ABOUT THIS TASK: Using the records below, locate all lines containing "begin" and return them.

DATA IN THIS EXERCISE:
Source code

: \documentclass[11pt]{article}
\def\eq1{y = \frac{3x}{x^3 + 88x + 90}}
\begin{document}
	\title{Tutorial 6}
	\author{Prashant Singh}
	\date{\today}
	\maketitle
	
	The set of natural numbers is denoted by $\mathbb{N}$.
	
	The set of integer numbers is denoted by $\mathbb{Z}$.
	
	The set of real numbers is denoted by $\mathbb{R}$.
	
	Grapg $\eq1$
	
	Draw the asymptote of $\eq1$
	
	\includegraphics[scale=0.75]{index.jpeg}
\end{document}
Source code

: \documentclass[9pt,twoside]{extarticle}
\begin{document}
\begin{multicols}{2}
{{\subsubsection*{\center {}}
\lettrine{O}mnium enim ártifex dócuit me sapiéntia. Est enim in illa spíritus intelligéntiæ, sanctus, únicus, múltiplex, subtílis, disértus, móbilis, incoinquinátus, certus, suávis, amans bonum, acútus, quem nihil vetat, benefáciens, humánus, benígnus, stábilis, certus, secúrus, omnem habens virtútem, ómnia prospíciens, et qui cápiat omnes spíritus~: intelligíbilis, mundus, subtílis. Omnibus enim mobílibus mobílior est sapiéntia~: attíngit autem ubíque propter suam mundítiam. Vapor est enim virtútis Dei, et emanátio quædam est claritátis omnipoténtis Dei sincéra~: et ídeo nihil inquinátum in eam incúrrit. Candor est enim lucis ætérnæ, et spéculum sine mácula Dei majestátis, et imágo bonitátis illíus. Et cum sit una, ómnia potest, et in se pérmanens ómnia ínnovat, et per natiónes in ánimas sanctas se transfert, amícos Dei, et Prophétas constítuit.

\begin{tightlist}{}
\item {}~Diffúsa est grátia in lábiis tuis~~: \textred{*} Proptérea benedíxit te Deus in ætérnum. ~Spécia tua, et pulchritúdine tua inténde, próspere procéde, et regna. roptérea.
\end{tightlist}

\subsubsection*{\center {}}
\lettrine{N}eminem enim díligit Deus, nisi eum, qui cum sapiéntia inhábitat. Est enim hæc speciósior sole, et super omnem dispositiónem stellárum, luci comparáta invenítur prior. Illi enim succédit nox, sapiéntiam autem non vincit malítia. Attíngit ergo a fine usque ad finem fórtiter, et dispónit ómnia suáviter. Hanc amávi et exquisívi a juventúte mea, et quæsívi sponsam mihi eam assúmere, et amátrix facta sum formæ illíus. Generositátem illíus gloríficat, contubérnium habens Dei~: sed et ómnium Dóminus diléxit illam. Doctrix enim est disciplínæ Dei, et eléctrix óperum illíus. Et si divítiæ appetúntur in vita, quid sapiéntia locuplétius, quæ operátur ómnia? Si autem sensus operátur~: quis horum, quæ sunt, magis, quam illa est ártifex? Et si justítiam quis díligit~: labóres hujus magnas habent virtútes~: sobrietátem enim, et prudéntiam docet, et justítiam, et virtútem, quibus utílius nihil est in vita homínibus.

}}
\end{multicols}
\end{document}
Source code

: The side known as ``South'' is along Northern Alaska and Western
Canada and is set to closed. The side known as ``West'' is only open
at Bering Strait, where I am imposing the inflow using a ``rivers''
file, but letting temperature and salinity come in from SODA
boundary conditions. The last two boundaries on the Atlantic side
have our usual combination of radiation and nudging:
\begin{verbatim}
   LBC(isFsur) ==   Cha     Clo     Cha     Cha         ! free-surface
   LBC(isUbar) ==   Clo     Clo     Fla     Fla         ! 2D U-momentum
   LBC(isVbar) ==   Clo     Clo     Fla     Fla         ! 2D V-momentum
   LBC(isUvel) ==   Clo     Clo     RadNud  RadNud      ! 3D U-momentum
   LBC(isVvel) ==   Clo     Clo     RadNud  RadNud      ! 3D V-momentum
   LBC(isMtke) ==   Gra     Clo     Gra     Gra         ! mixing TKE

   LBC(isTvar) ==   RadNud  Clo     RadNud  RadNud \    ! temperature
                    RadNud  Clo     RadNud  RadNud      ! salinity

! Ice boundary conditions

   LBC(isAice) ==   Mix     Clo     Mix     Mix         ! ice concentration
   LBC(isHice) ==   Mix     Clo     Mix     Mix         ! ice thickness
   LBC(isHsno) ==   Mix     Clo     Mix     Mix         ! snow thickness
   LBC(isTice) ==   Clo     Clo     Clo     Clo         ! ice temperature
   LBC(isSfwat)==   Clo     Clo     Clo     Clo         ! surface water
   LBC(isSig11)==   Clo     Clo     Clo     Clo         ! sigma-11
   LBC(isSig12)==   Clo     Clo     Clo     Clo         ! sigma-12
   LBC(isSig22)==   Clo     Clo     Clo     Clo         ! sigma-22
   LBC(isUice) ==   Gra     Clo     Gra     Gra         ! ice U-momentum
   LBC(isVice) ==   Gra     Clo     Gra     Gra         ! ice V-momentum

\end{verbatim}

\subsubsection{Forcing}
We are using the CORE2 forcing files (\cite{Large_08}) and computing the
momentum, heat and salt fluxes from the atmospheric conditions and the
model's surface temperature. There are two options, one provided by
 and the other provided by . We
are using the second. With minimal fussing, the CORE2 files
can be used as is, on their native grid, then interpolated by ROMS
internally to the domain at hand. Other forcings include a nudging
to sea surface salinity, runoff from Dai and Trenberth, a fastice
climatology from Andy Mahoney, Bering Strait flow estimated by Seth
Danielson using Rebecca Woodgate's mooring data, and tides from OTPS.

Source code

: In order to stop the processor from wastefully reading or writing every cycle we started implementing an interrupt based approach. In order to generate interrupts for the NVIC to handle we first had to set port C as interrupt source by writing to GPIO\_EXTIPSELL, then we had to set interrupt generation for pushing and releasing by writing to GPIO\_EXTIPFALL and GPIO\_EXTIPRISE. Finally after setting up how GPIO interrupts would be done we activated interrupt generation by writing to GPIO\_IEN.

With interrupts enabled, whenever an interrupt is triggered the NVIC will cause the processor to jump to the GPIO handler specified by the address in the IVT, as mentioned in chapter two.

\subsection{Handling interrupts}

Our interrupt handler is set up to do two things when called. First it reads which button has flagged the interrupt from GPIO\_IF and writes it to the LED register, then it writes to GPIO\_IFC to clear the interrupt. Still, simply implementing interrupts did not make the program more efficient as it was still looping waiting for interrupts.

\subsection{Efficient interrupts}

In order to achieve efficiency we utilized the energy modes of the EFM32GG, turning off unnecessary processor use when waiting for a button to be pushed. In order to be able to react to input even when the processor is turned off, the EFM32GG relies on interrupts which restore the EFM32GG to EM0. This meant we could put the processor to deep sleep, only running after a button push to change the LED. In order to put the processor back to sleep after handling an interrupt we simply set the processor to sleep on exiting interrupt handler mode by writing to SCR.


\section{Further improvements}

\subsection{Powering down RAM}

ANSWER TO THIS PROBLEM:
\begin{document}
\begin{document}
\begin{multicols}{2}
\begin{tightlist}{}
\begin{verbatim}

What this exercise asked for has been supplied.